Without reproducing any image, print the listing below exactly.
++++++
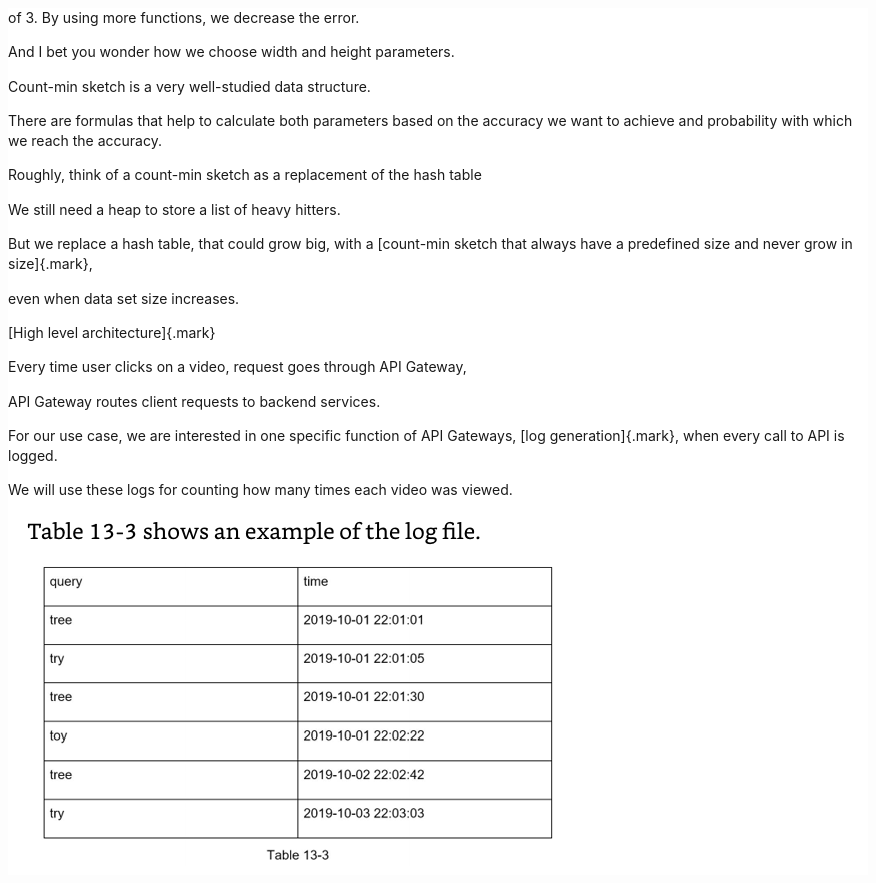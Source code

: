 of 3. By using more functions, we decrease the error.



And I bet you wonder how we choose width and height parameters.



Count-min sketch is a very well-studied data structure.



There are formulas that help to calculate both parameters based on the accuracy we want to achieve and probability with which we reach the accuracy.



Roughly, think of a count-min sketch as a replacement of the hash table



We still need a heap to store a list of heavy hitters.



But we replace a hash table, that could grow big, with a [count-min sketch that always have a predefined size and never grow in size]{.mark},

even when data set size increases.



[High level architecture]{.mark}



Every time user clicks on a video, request goes through API Gateway,



API Gateway routes client requests to backend services.



For our use case, we are interested in one specific function of API Gateways, [log generation]{.mark}, when every call to API is logged.



We will use these logs for counting how many times each video was viewed.



![Table 13-3 shows αη example ofthe 10g h1e. auery tree try toy try time 2019-10-01 2019-10-01 22:01:05 2019-10-01 2019-10-01 2019-10-02 2019-10-03 Table 13-3 ](../../media/Steam^JCollection-TopK-Topk-or-how-to-collection-the-data-image2.png)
++++++
### Solution for this task
Source code

: of 3. By using more functions, we decrease the error.



And I bet you wonder how we choose width and height parameters.



Count-min sketch is a very well-studied data structure.



There are formulas that help to calculate both parameters based on the accuracy we want to achieve and probability with which we reach the accuracy.



Roughly, think of a count-min sketch as a replacement of the hash table



We still need a heap to store a list of heavy hitters.



But we replace a hash table, that could grow big, with a [count-min sketch that always have a predefined size and never grow in size]{.mark},

even when data set size increases.



[High level architecture]{.mark}



Every time user clicks on a video, request goes through API Gateway,



API Gateway routes client requests to backend services.



For our use case, we are interested in one specific function of API Gateways, [log generation]{.mark}, when every call to API is logged.



We will use these logs for counting how many times each video was viewed.



![Table 13-3 shows αη example ofthe 10g h1e. auery tree try toy try time 2019-10-01 2019-10-01 22:01:05 2019-10-01 2019-10-01 2019-10-02 2019-10-03 Table 13-3 ](../../media/Steam^JCollection-TopK-Topk-or-how-to-collection-the-data-image2.png)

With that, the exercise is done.